The Harford County library system is gearing up to roll out an upgraded Havre de Grace branch that is nearly double the size of the existing building and equipped with an interactive children's area and an indoor-outdoor courtyard.
Rob Manns, co-founder of Manns Woodward Studios, contracted to head the new library design, said upgrades to the facility will make the branch a "go-to destination for people even outside of the county."
The new design will incorporate an urban setting with the culture and climate that makes Havre de Grace tick, Manns said, during a presentation to the county's Board of Library Trustees on Nov. 21, at which Manns released a rendering of the exterior of the new building.
The new facility will incorporate a modern maritime theme, paying homage to the city's ties with the Susquehanna River, he said.

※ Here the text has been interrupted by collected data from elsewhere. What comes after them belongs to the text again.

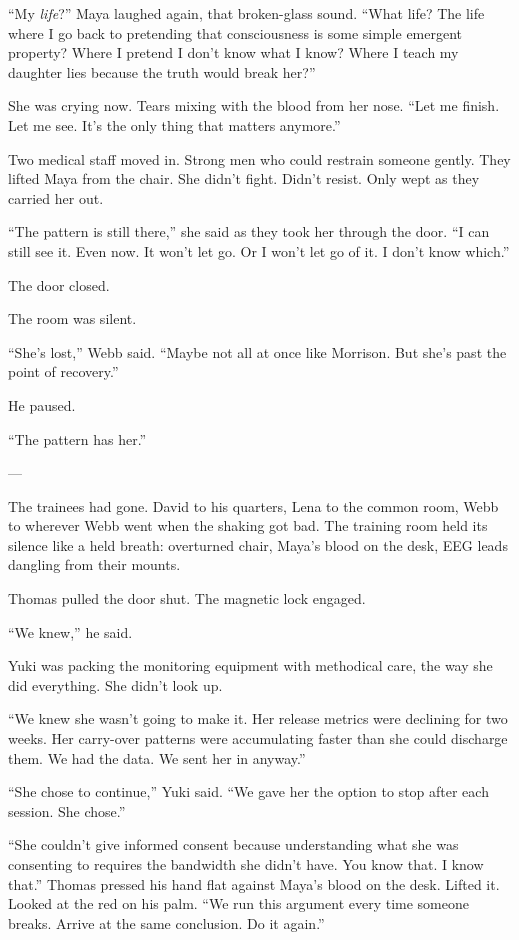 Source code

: ``My \textit{life}?'' Maya laughed again, that broken-glass sound. ``What life? The life where I go back to pretending that consciousness is some simple emergent property? Where I pretend I don't know what I know? Where I teach my daughter lies because the truth would break her?''

She was crying now. Tears mixing with the blood from her nose. ``Let me finish. Let me see. It's the only thing that matters anymore.''

Two medical staff moved in. Strong men who could restrain someone gently. They lifted Maya from the chair. She didn't fight. Didn't resist. Only wept as they carried her out.

``The pattern is still there,'' she said as they took her through the door. ``I can still see it. Even now. It won't let go. Or I won't let go of it. I don't know which.''

The door closed.

The room was silent.

``She's lost,'' Webb said. ``Maybe not all at once like Morrison. But she's past the point of recovery.''

He paused.

``The pattern has her.''

---

The trainees had gone. David to his quarters, Lena to the common room, Webb to wherever Webb went when the shaking got bad. The training room held its silence like a held breath: overturned chair, Maya's blood on the desk, EEG leads dangling from their mounts.

Thomas pulled the door shut. The magnetic lock engaged.

``We knew,'' he said.

Yuki was packing the monitoring equipment with methodical care, the way she did everything. She didn't look up.

``We knew she wasn't going to make it. Her release metrics were declining for two weeks. Her carry-over patterns were accumulating faster than she could discharge them. We had the data. We sent her in anyway.''

``She chose to continue,'' Yuki said. ``We gave her the option to stop after each session. She chose.''

``She couldn't give informed consent because understanding what she was consenting to requires the bandwidth she didn't have. You know that. I know that.'' Thomas pressed his hand flat against Maya's blood on the desk. Lifted it. Looked at the red on his palm. ``We run this argument every time someone breaks. Arrive at the same conclusion. Do it again.''

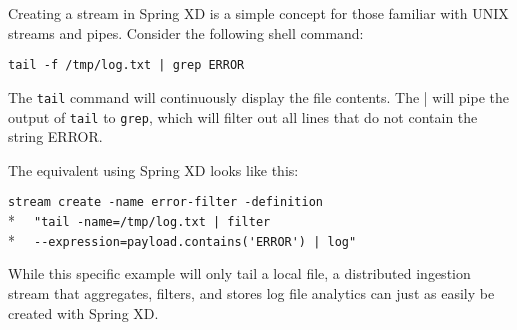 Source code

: Creating a stream in Spring XD is a simple concept for those familiar with
UNIX streams and pipes. Consider the following shell command:

\verb;tail -f /tmp/log.txt | grep ERROR;

The \texttt{tail} command will continuously display the file contents. The |
will pipe the output of \texttt{tail} to \texttt{grep}, which will filter 
out all lines that do not contain the string ERROR.

The equivalent using Spring XD looks like this:

\verb;stream create -name error-filter -definition;\\*
\verb;  "tail -name=/tmp/log.txt | filter;\\*
\verb;  --expression=payload.contains('ERROR') | log";

While this specific example will only tail a local file, a distributed 
ingestion stream that aggregates, filters, and stores log file analytics
can just as easily be created with Spring XD.
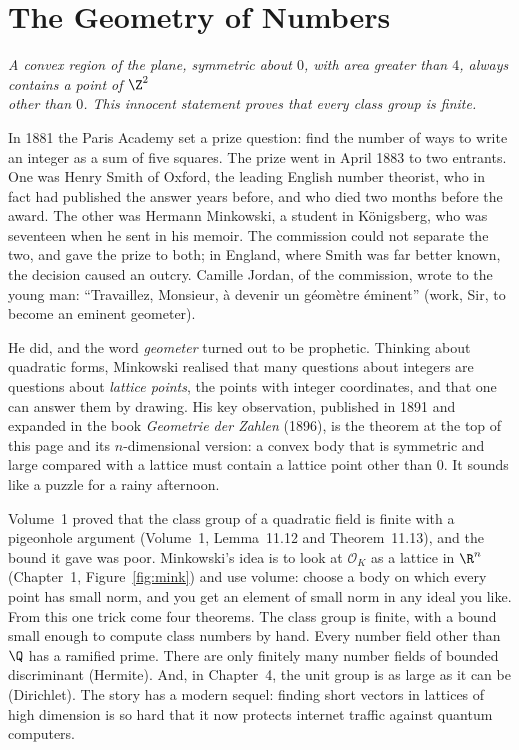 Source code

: \chapter{The Geometry of Numbers}
\begin{center}\itshape
A convex region of the plane, symmetric about $0$, with area greater than $4$, always contains a point of $\Z^2$\\
other than $0$. This innocent statement proves that every class group is finite.
\end{center}

In 1881 the Paris Academy set a prize question: find the number of ways to write an integer as a sum of five squares.
The prize went in April 1883 to two entrants. One was Henry Smith of Oxford, the leading English number theorist, who in fact
had published the answer years before, and who died two months before the award. The other was Hermann Minkowski, a
student in K\"onigsberg, who was seventeen when he sent in his memoir. The commission could not separate the two, and
gave the prize to both; in England, where Smith was far better known, the decision caused an outcry. Camille Jordan, of
the commission, wrote to the young man: ``Travaillez, Monsieur, \`a devenir un g\'eom\`etre \'eminent'' (work, Sir, to
become an eminent geometer).

He did, and the word \emph{geometer} turned out to be prophetic. Thinking about quadratic forms, Minkowski realised that
many questions about integers are questions about \emph{lattice points}, the points with integer coordinates, and that one
can answer them by drawing. His key observation, published in 1891 and expanded in the book \emph{Geometrie der Zahlen}
(1896), is the theorem at the top of this page and its $n$-dimensional version: a convex body that is symmetric and large
compared with a lattice must contain a lattice point other than $0$. It sounds like a puzzle for a rainy afternoon.

Volume~1 proved that the class group of a quadratic field is finite with a pigeonhole argument (Volume~1, Lemma~11.12 and
Theorem~11.13), and the bound it gave was poor. Minkowski's idea is to look at $\mathcal O_K$ as a lattice in $\R^n$
(Chapter~1, Figure~\ref{fig:mink}) and use volume: choose a body on which every point has small norm, and you get an
element of small norm in any ideal you like. From this one trick come four theorems. The class group is finite, with a
bound small enough to compute class numbers by hand. Every number field other than $\Q$ has a ramified prime. There are only
finitely many number fields of bounded discriminant (Hermite). And, in Chapter~4, the unit group is as large as it can be
(Dirichlet). The story has a modern sequel: finding short vectors in lattices of high dimension is so hard that it now
protects internet traffic against quantum computers.

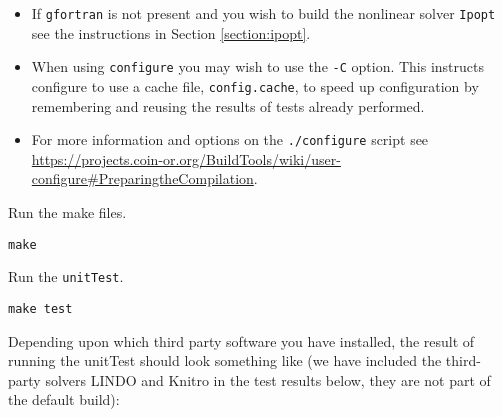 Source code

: \documentclass[11pt]{article}
\renewcommand{\_}{{\char"5F}}
\renewcommand{\{}{{\char"7B}}
\renewcommand{\}}{{\char"7D}}
\renewcommand{\^}{{\char"0D}}
\renewcommand{\'}{{\char"0D}}
\begin{document}
\begin{itemize}
\item If {\tt gfortran} is not present and you  wish to build the nonlinear solver {\tt Ipopt} see the instructions in Section \ref{section:ipopt}.

\item When using {\tt configure} you may wish to use the {\tt -C} option. This   instructs configure to use a cache file, {\tt config.cache}, to speed up configuration by remembering and reusing the results of tests already performed.

\item For more information and options on the {\tt ./configure} script see
\url{https://projects.coin-or.org/BuildTools/wiki/user-configure#PreparingtheCompilation}.


\end{itemize}



  Run the make files.

\begin{verbatim}
make
\end{verbatim}

 Run the {\tt unitTest}.

\begin{verbatim}
make test
\end{verbatim}

Depending upon which third party software you have installed, the result of running the unitTest should look something like (we have included the third-party solvers LINDO and Knitro in the  test results below, they are not part of the default build):
\end{document}

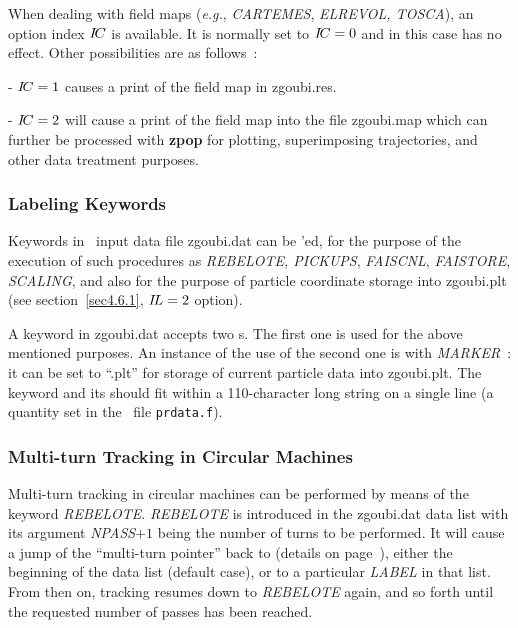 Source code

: {\medskip

\noindent {\small $\bullet$} When dealing with field  maps (\emph{e.g.}, \textsl{CARTEMES}, \textsl{ELREVOL, 
 TOSCA}), an option index $ I\!C $ is available.
  It is normally set to $I\!C =0$ and in this case has no effect.
 Other possibilities are as follows~: 

\smallskip 

- $ I\!C=1 $ causes a print of the field map in zgoubi.res. 

\smallskip 

- $ I\!C=2 $ will cause a print   of the field map into the file  zgoubi.map 
which can further be processed with \textbf{zpop} for plotting, superimposing trajectories, and other data treatment purposes. 


 \subsubsection{Labeling Keywords}\label{sec4.6.8}

Keywords in \zgou\ input data file zgoubi.dat can be \LABEL'ed, for the purpose of 
the execution of such procedures as  \textsl{REBELOTE,  PICKUPS}, 
\textsl{FAISCNL}, \textsl{FAISTORE}, 
 \textsl{SCALING}, and also for the purpose of 
particle coordinate storage into zgoubi.plt (see section~\ref{sec4.6.1}, 
$I\!L=2$ option). 

\medskip 

\noindent A keyword in zgoubi.dat accepts two \LABEL s. The first one is used for the 
above mentioned purposes. An instance of the use of the  second one is 
 with \textsl{MARKER}~: it can be set to ``.plt''  for storage of current particle data 
into zgoubi.plt. The keyword and its \LABEL[s] should fit within a 110-character 
long string on a single line (a quantity set in the \FORTRAN\ file \texttt{prdata.f}). 

\subsubsection{Multi-turn Tracking in Circular Machines \label{sec4.6.5} } 

Multi-turn tracking  in circular machines can be performed by
means of the keyword \textsl{REBELOTE}. \textsl{REBELOTE} is introduced in 
the  zgoubi.dat data list with its argument \textsl{NPASS}$+1$ being the number of turns to be 
performed. 
It will cause a jump of  the ``multi-turn pointer''  back to (details on page~\pageref{REBELOTE}), 
either the beginning of the data list (default case), or to a particular \textsl{LABEL} 
in that list. From then on, tracking resumes down to \textsl{REBELOTE} again, and so forth until the 
requested number of passes has been reached. 

}

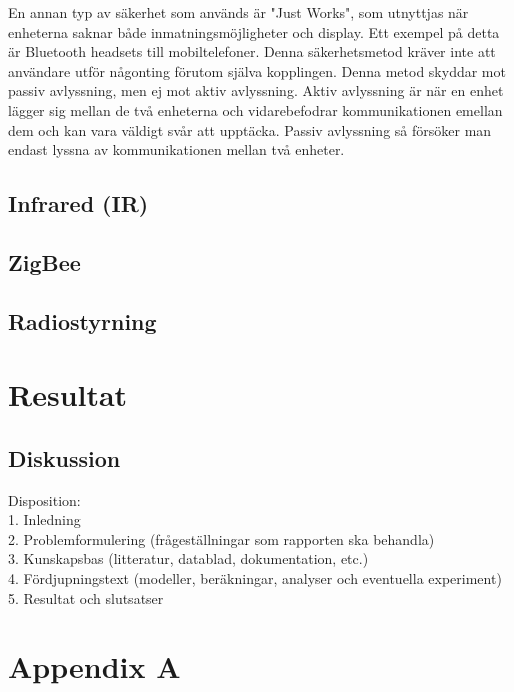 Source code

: \documentclass[a4paper,12pt,fleqn]{article}
\begin{document}
En annan typ av säkerhet som används är "Just Works", som utnyttjas när enheterna saknar både inmatningsmöjligheter och display. Ett exempel på detta är Bluetooth headsets till mobiltelefoner. Denna säkerhetsmetod kräver inte att användare utför någonting förutom själva kopplingen. Denna metod skyddar mot passiv avlyssning, men ej mot aktiv avlyssning. 
Aktiv avlyssning är när en enhet lägger sig mellan de två enheterna och vidarebefodrar kommunikationen emellan dem och kan vara väldigt svår att upptäcka.
Passiv avlyssning så försöker man endast lyssna av kommunikationen mellan två enheter. 


 
\subsection{Infrared (IR)}
\subsection{ZigBee}
\subsection{Radiostyrning}
\section{Resultat}
\subsection{Diskussion}

Disposition: 
\\
1. Inledning 
\\
2. Problemformulering (frågeställningar som rapporten ska behandla) 
\\
3. Kunskapsbas (litteratur, datablad, dokumentation, etc.) 
\\
4. Fördjupningstext (modeller, beräkningar, analyser och eventuella experiment) 
\\
5. Resultat och slutsatser 






\newpage
\appendix
\pagestyle{empty}
\section{Appendix A}
\end{document}
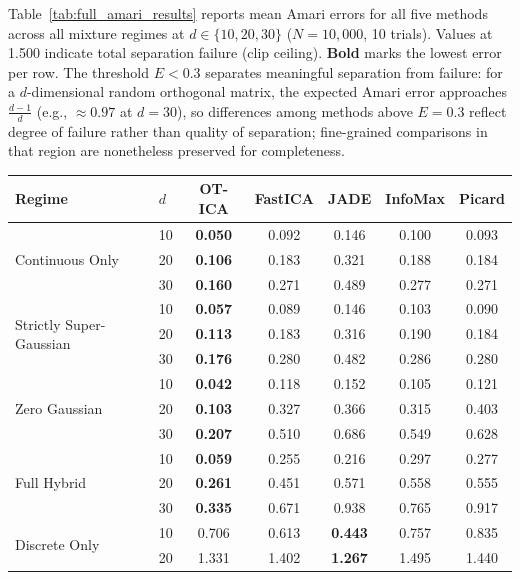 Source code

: \documentclass{tpm2026} %
\begin{document}
Table~\ref{tab:full_amari_results} reports mean Amari errors for all five methods across all mixture regimes at $d \in \{10, 20, 30\}$ ($N=10{,}000$, 10 trials). Values at 1.500 indicate total separation failure (clip ceiling). \textbf{Bold} marks the lowest error per row. The threshold $E < 0.3$ separates meaningful separation from failure: for a $d$-dimensional random orthogonal matrix, the expected Amari error approaches $\frac{d-1}{d}$ (e.g., $\approx 0.97$ at $d=30$), so differences among methods above $E=0.3$ reflect degree of failure rather than quality of separation; fine-grained comparisons in that region are nonetheless preserved for completeness.

\begin{table}[htbp]
\centering
\setlength{\tabcolsep}{10pt}
\begin{tabular}{llccccc}
\toprule
\textbf{Regime} & $d$ & \textbf{OT-ICA} & \textbf{FastICA} & \textbf{JADE} & \textbf{InfoMax} & \textbf{Picard} \\
\midrule
\multirow{3}{*}{Continuous Only}
 & 10 & \textbf{0.050} & 0.092 & 0.146 & 0.100 & 0.093 \\
 & 20 & \textbf{0.106} & 0.183 & 0.321 & 0.188 & 0.184 \\
 & 30 & \textbf{0.160} & 0.271 & 0.489 & 0.277 & 0.271 \\
\midrule
\multirow{3}{*}{Strictly Super-Gaussian}
 & 10 & \textbf{0.057} & 0.089 & 0.146 & 0.103 & 0.090 \\
 & 20 & \textbf{0.113} & 0.183 & 0.316 & 0.190 & 0.184 \\
 & 30 & \textbf{0.176} & 0.280 & 0.482 & 0.286 & 0.280 \\
\midrule
\multirow{3}{*}{Zero Gaussian}
 & 10 & \textbf{0.042} & 0.118 & 0.152 & 0.105 & 0.121 \\
 & 20 & \textbf{0.103} & 0.327 & 0.366 & 0.315 & 0.403 \\
 & 30 & \textbf{0.207} & 0.510 & 0.686 & 0.549 & 0.628 \\
\midrule
\multirow{3}{*}{Full Hybrid}
 & 10 & \textbf{0.059} & 0.255 & 0.216 & 0.297 & 0.277 \\
 & 20 & \textbf{0.261} & 0.451 & 0.571 & 0.558 & 0.555 \\
 & 30 & \textbf{0.335} & 0.671 & 0.938 & 0.765 & 0.917 \\
\midrule
\multirow{3}{*}{Discrete Only}
 & 10 & 0.706 & 0.613 & \textbf{0.443} & 0.757 & 0.835 \\
 & 20 & 1.331 & 1.402 & \textbf{1.267} & 1.495 & 1.440 \\

\end{tabular}
\end{table}
\end{document}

The Havre de Grace will remain at the intersection of Union and Pennington avenues, but the existing building will be torn down and expanded upward, adding a second floor, which will take the facility from 8,400 square feet to close to 15,000.
"We wanted to keep the facility in the center of the city so it's more accessible to the community," Manns said. "With the renovations to the opera house across the street, we want to turn this into an urban statement."
The first floor of the library will be used for administrative offices, a delivery room, a 104-seat meeting room and gallery space. The bottom floor will also open up into a courtyard for indoor-outdoor community events, Manns said.
Under the new design, the second floor will have a maritime-themed early learning area for toddlers called Schooner's Cove, similar to Storyville center at the Rosedale and Woodlawn branches of the Baltimore County Public Library. Young children can enjoy Lafayette Cove, an interactive learning center with telescopes resembling a ship and there will be an updated teen zone.
"The facility will highlight the maritime tradition of the Chesapeake region," Manns said. "We wanted to provide a modern facility in a historic context."
The customer service desk and a balcony overlooking the courtyard will also be on the second floor, Manns said.
"Our mantra is to create a tech-oriented building that is user-friendly for all age groups," Manns said during the meeting.
In August, the Harford County Board of Estimates approved a nearly $400,000 design services contract for the new branch.
The Harford County Public Library Foundation also kicked off a building fund campaign to raise money for the facility with a goal to raise $200,000 by 2015. A portion of the $100,000 raised at the recent 2013 annual library gala will go toward the campaign.
The Harford County government will fund the rest of the construction, Hastler said.
Because of the branch's high volume of foot traffic, the facility will be equipped with bike racks surrounding the entrance on Pennington Avenue, Manns said.